## WHAT THIS TASK INVOLVES
For each line of the listing that contains "emsp", make a copy and return it.

## SUPPLIED INFORMATION

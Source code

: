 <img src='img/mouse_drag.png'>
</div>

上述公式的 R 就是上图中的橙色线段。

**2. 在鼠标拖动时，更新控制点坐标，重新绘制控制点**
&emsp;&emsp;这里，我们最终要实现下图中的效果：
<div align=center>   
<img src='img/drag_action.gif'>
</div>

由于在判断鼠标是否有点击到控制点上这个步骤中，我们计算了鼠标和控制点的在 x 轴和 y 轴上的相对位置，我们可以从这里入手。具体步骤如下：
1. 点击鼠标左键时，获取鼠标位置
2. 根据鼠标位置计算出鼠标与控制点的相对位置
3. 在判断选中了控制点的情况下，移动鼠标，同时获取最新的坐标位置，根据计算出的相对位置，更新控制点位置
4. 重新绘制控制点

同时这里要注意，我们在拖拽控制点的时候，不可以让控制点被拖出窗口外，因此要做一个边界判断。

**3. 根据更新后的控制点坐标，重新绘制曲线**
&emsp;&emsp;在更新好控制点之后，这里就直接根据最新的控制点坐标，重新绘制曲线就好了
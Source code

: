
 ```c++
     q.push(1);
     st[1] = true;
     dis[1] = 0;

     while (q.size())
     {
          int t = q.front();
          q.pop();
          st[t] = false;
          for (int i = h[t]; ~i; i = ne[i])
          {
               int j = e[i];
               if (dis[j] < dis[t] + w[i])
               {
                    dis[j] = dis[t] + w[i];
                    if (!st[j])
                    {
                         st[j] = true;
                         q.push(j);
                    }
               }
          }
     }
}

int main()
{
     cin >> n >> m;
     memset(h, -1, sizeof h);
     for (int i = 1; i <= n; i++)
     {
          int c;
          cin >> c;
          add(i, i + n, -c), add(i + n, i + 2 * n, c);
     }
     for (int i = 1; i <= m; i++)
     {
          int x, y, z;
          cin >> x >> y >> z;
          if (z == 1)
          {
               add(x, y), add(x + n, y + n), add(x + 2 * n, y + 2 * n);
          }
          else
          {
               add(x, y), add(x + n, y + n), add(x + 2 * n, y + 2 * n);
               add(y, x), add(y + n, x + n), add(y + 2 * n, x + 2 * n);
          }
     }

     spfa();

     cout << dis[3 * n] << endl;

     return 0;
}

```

## YOUR RESPONSE
&emsp;&emsp;这里，我们最终要实现下图中的效果：
&emsp;&emsp;在更新好控制点之后，这里就直接根据最新的控制点坐标，重新绘制曲线就好了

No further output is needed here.